Many of us exist in a working culture where there’s an immense pressure to be ‘always on’, responding to emails round the clock and working late into the night – particularly if (like me) you’re self-employed or run your own business, which means that a lot of the time the buck stops with you.
I’d go so far as to say that we’ve almost begun to fetishise the idea of being ‘busy’ as a slightly perverse badge of honour, competitively proclaiming how overstretched we are to anyone who’ll listen, whilst secretly assuming being ‘busy’ means we must be doing well on the work front. Think about the friend who cancels Thursday night drinks for the third time in a row because she’s “absolutely slammed” at work, or the colleague who still hasn’t replied to your urgent email because “things are just soooo busy right now”. The Cult of Busy is here to stay.
And I say all of this without judgement because, confession: I’ve been that person (and occasionally still am). There’ve been more than a few times where I’ve over-scheduled, overcommitted, and overstretched myself – but being completely overworked is a terrible starting point from which to run a business, and over time I’ve learned to prioritise my downtime as highly as I do reaching inbox zero (overrated) or making it to yet another networking event when all I really want to do is sleep.

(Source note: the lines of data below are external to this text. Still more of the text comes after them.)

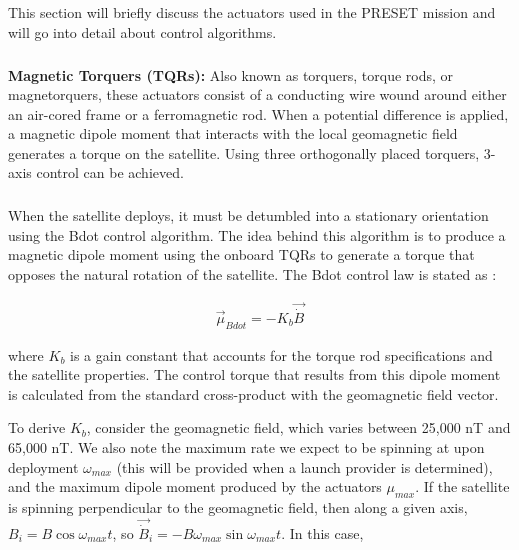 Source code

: \documentclass{article}
\begin{document}
\subsection{\color{black}{Attitude Control Maneuvers}}

This section will briefly discuss the actuators used in the PRESET mission and will go into detail about control algorithms. 

\subsubsection{\color{black}{Actuation}}

\textbf{Magnetic Torquers (TQRs):} Also known as torquers, torque rods, or magnetorquers, these actuators consist of a conducting wire wound around either an air-cored frame or a ferromagnetic rod. When a potential difference is applied, a magnetic dipole moment that interacts with the local geomagnetic field generates a torque on the satellite. Using three orthogonally placed torquers, 3-axis control can be achieved.

\subsubsection{\color{black}{Bdot Detumbling Algorithm}}

When the satellite deploys, it must be detumbled into a stationary orientation using the Bdot control algorithm. The idea behind this algorithm is to produce a magnetic dipole moment using the onboard TQRs to generate a torque that opposes the natural rotation of the satellite. The Bdot control law is stated as \cite{stickler}:

\begin{align}
    \vec{\mu}_{Bdot} = -K_{b} \Vec{\dot{B}} \tag{3.24}
\end{align}

\noindent where $K_{b}$ is a gain constant that accounts for the torque rod specifications and the satellite properties. The control torque that results from this dipole moment is calculated from the standard cross-product with the geomagnetic field vector. 

To derive $K_{b}$, consider the geomagnetic field, which varies between 25,000 nT and 65,000 nT. We also note the maximum rate we expect to be spinning at upon deployment $\omega_{max}$ (this will be provided when a launch provider is determined), and the maximum dipole moment produced by the actuators $\mu_{max}$. If the satellite is spinning perpendicular to the geomagnetic field, then along a given axis, $B_{i} = B \cos{\omega_{max} t}$, so $\vec{\dot{B}}_{i} = - B \omega_{max} \sin{\omega_{max} t}$. In this case, 
\end{document}
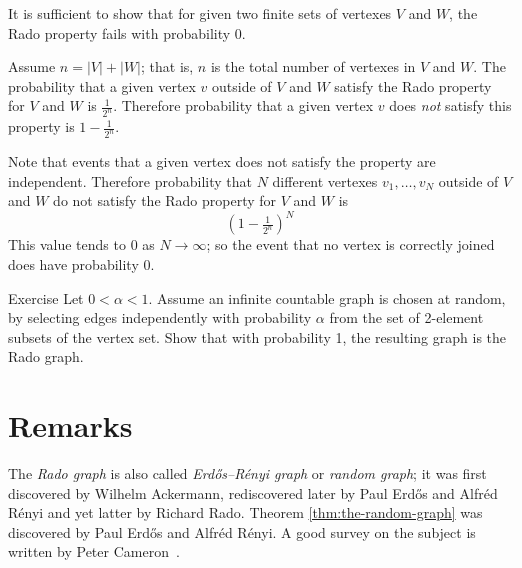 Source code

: It is sufficient to show that for given two finite sets of vertexes $V$ and $W$, the Rado property fails with probability 0.

Assume $n=|V|+|W|$; that is, $n$ is the total number of vertexes in $V$ and $W$.
The probability that a given vertex $v$ outside of $V$ and $W$ satisfy the Rado property for $V$ and $W$
is $\tfrac1{2^n}$.
Therefore probability that a given vertex $v$ does {}\emph{not} satisfy this property
is $1-\tfrac1{2^n}$.

Note that events that a given vertex does not satisfy the property are independent.
Therefore probability that $N$ different vertexes $v_1,\dots,v_N$ outside of $V$ and $W$ do not satisfy the Rado property for $V$ and $W$ is 
\[(1-\tfrac1{2^n})^N\]
This value tends to 0 as $N \to \infty$; so the event that no vertex is correctly joined does have probability
0.
\qeds

\begin{thm}{Exercise}
Let $0<\alpha<1$.
Assume an infinite countable graph is chosen at random, by selecting edges independently with probability $\alpha$ from the set of 2-element subsets of the vertex set.
Show that with probability 1, the resulting graph is the Rado graph.
\end{thm}

\section*{Remarks}

The {}\emph{Rado graph} is also called \emph{Erd\H{o}s–R\'enyi graph} or \emph{random graph};
it was first discovered by Wilhelm Ackermann, rediscovered later by
Paul Erd\H{o}s and Alfr\'ed R\'enyi and yet latter by Richard Rado. 
Theorem \ref{thm:the-random-graph} was discovered by Paul Erd\H{o}s and Alfr\'ed R\'enyi.
A good survey on the subject is written by Peter Cameron~\cite{cameron}.


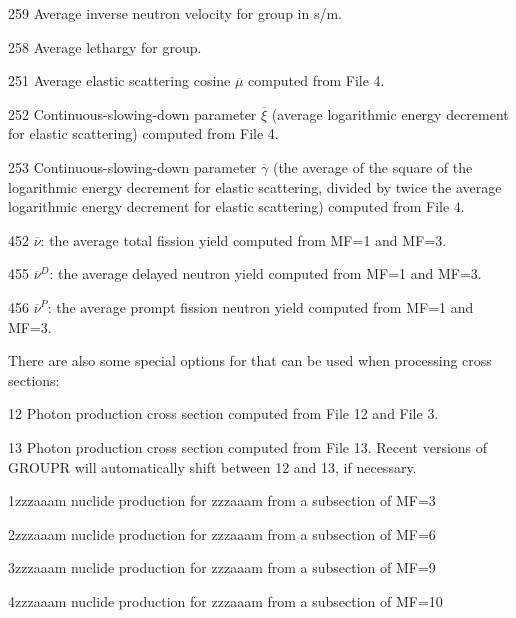 \begin{list}{ }{=.25in\leftmargin=1in=.75in}
\begin{singlespace}
\item[\underbar{\cword{mtd}}] 
\item[259] Average inverse neutron velocity for group in s/m.
\item[258] Average lethargy for group.
\item[251] Average elastic scattering cosine $\overline\mu$
               computed from File 4.
\item[252] Continuous-slowing-down parameter $\overline\xi$
               (average logarithmic energy decrement for elastic
               scattering) computed from File 4.
\item[253] Continuous-slowing-down parameter $\overline\gamma$
               (the average of the square of the logarithmic energy
               decrement for elastic scattering, divided by twice the
               average logarithmic energy decrement for elastic
               scattering) computed from File 4.
\item[452] $\overline\nu$: the average total fission yield
               computed from MF=1 and MF=3.
\item[455] $\overline\nu^D$: the average delayed neutron yield
               computed from MF=1 and MF=3.
\item[456] $\overline\nu^P$: the average prompt fission neutron
               yield computed from MF=1 and MF=3.
\end{singlespace}
\end{list}

\noindent
There are also some special options for  that can
be used when processing cross sections:

\begin{list}{ }{=.25in\leftmargin=1in=.75in}
\begin{singlespace}

\item[\underbar{\cword{mfd}}] 
\item[12] Photon production cross section computed from File 12 and File 3.
\item[13] Photon production cross section computed from File 13.
          Recent versions of GROUPR will automatically shift
          between 12 and 13, if necessary.
\item[1zzzaaam] nuclide production for zzzaaam from a subsection of MF=3
\item[2zzzaaam] nuclide production for zzzaaam from a subsection of MF=6
\item[3zzzaaam] nuclide production for zzzaaam from a subsection of MF=9
\item[4zzzaaam] nuclide production for zzzaaam from a subsection of MF=10
\end{singlespace}
\end{list}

Here are a few habits I’ve adopted as part of my day-to-day life to help me achieve that all-important work/life balance…
Establish some boundaries
Carving out some personal space outside of the work you do is crucial, so think consciously about where you want to draw the line between the personal and the professional, and create a few rules that help you do that. They could be anything from not replying to emails in the evenings or at weekends, to keeping your Facebook friend list a work-free zone (which is where I personally draw the line). Whatever they are, once you’ve put these boundaries in place it’s up to you to respect them, thereby sending the message to other people that they’re not up for negotiation.
Know your limits
While I’m always up for a challenge on the work front, I’m very mindful of biting off more than I can chew and always consider new requests in the context of existing commitments and deadlines. Particularly for those of us who are self-employed, it’s often better to say no and maintain a good relationship with a potential client or employer as opposed to delivering work that’s rushed or half-assed, and risk damaging the relationship for good. There’s always next time.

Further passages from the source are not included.